So zeigt Michel Grunewald am Beispiel des Institut catholique de Paris (ICP), damals unter dem Rektorat Alfred Baudrillarts, wie im Gefolge der Enzyklika Mit brennender Sorge sowie der umstrittenen Weihnachtsbotschaft Papst Pius’ XI. 1937 verschiedene katholische Universitäten und Fakultäten in Reaktion auf den bekannten Syllabus contre le racisme (42) der Studienkongregation, der allerdings auf entsprechende, hier nicht berücksichtigte Vorarbeiten des Hl. Offiziums zurückging4, den Versuch unternahmen, die der nationalsozialistischen Weltanschauung zugrundeliegenden »Irrlehren« zu widerlegen. In den am ICP abgehaltenen öffentlichen Vorträgen sowie im 1939 publizierten Sammelband Racisme et Christianisme zeigt sich eine auch anderweitig wahrzunehmende Dichotomisierung in der katholischen Begegnung mit dem Nationalsozialismus: Während die politische Ebene zurückgestellt wurde, fokussierten die Professoren des ICP ihre Kritik auf die Ebene der Weltanschauung (Nationalismus, Rassenlehre, Totalitarismus).

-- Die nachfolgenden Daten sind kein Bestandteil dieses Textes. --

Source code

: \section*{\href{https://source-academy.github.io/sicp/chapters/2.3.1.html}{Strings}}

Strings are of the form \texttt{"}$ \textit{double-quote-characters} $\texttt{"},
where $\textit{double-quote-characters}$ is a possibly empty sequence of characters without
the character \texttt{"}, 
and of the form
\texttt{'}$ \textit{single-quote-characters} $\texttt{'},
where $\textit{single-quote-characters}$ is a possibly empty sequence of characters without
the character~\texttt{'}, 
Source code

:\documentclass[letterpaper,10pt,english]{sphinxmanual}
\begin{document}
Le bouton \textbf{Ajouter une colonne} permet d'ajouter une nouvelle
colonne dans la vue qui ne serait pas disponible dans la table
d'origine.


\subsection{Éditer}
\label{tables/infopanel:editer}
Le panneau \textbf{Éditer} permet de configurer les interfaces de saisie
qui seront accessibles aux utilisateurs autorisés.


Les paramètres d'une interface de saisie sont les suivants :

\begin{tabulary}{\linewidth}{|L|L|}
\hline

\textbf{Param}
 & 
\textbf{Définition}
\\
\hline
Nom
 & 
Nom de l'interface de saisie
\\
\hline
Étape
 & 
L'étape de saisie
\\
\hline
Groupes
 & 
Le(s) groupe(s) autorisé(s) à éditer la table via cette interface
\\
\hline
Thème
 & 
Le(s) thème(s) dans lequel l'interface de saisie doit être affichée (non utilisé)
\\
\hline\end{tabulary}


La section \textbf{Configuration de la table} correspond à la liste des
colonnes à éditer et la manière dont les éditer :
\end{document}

Catherine Lanneau untersucht sechs katholische Intellektuellenzeitschriften Belgiens aus unterschiedlichen Milieus/politischen Spektren vom christlich-sozialen Progressismus über den Konservatismus bis hin zum monarchistischen Rechtskatholizismus Maurrasscher Prägung. Dabei zeigt sich, dass der Nationalsozialismus im frankophonen Katholizismus nicht zuletzt als preußisch-militaristisches Phänomen interpretiert wurde (66). Über die politischen Demarkationslinien hinweg stellten die Zeitschriften als zentralen Aspekt der Inkompatibilität von Christentum und Nationalsozialismus die Rassenmystik und den nordischen Superioritätsgedanken heraus und kritisierten die massive Verfolgung der deutschen Katholiken (69–70) – eher partiell diejenige der Juden (71). Letztlich zeigt Lanneau überzeugend, dass der Nationalsozialismus im belgischen Katholizismus frühzeitig als »système totalitaire« erkannt wurde, das im Gegensatz zur christlich-abendländischen Kultur stand und als »produit d’exportation« unbedingt verhindert werden sollte (75).

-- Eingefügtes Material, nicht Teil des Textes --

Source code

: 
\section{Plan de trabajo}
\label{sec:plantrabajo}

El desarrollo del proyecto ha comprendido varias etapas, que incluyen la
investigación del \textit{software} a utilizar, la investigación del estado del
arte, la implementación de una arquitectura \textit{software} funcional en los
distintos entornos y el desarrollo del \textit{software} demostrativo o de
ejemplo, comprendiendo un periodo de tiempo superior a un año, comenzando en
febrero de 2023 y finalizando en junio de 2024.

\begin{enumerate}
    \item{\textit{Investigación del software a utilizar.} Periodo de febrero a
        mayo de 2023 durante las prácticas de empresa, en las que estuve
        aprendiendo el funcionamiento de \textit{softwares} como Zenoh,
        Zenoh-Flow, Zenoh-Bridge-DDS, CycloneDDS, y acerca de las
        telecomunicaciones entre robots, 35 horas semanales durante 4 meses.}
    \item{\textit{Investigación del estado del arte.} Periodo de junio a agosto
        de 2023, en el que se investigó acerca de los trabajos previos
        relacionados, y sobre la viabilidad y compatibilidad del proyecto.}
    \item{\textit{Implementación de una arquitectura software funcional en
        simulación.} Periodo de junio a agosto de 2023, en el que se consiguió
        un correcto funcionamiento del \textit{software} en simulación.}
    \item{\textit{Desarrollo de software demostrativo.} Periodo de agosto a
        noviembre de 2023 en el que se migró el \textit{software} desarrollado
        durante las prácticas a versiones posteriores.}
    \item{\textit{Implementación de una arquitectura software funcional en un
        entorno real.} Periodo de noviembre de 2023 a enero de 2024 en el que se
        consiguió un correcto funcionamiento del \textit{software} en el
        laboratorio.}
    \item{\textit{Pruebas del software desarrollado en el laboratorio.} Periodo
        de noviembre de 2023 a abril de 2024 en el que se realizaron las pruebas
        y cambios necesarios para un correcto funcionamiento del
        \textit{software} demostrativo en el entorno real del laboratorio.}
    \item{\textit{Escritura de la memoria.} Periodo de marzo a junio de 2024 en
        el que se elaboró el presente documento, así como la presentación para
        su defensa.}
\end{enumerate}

Als Exponenten einer katholisch-konservativen Auseinandersetzung mit dem NS zeigt Charlotte Balluais den ICP-Professor und Germanisten Robert d’Harcourt, der sich in mehreren Büchern und über 300 Artikeln mit dem nationalsozialistischen Deutschland sowie insbesondere dessen Kirchenpolitik (»thème principal«, 78) beschäftigte. Dabei habe er den NS als Diktatur mit revolutionärer Ausrichtung – brisanterweise parallel zum Sowjetkommunismus (87) – dargestellt, in der gemäß der Theorie der »deux Allemagnes« das preußische über das katholische Deutschland gesiegt habe (85).

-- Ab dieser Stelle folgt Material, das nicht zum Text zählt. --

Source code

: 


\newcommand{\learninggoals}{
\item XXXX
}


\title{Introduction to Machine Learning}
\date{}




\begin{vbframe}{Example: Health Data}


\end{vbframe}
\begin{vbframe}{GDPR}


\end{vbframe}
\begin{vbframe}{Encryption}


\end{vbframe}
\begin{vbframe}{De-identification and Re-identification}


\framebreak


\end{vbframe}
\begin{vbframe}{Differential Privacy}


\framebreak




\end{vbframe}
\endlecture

Ähnliche Argumentationen einer christlich motivierten Opposition zum NS fanden sich auch im Umfeld der Jesuiten von Lyon-Fourvière, als deren Vertreter Jeanne-Marie Martin den Jesuitentheologen Gaston Fessard herausstellt. Unterstützer einer »résistance spirituelle contre la dictature hitlérienne«5, gehörte Fessard zu einer Strömung innerhalb des katholischen Intellektualismus, die sich in Opposition zum NS als doktrinärer Weltanschauung begab (90). Als zentraler Punkt erscheint für Fessard dabei die Gegenüberstellung der beiden »fausses mystiques« des NS und des Kommunismus einerseits und des christlichen Ideals des Universalismus andererseits, als dessen Leitfigur Fessard nicht zuletzt Papst Pius XI. zeichnete (105).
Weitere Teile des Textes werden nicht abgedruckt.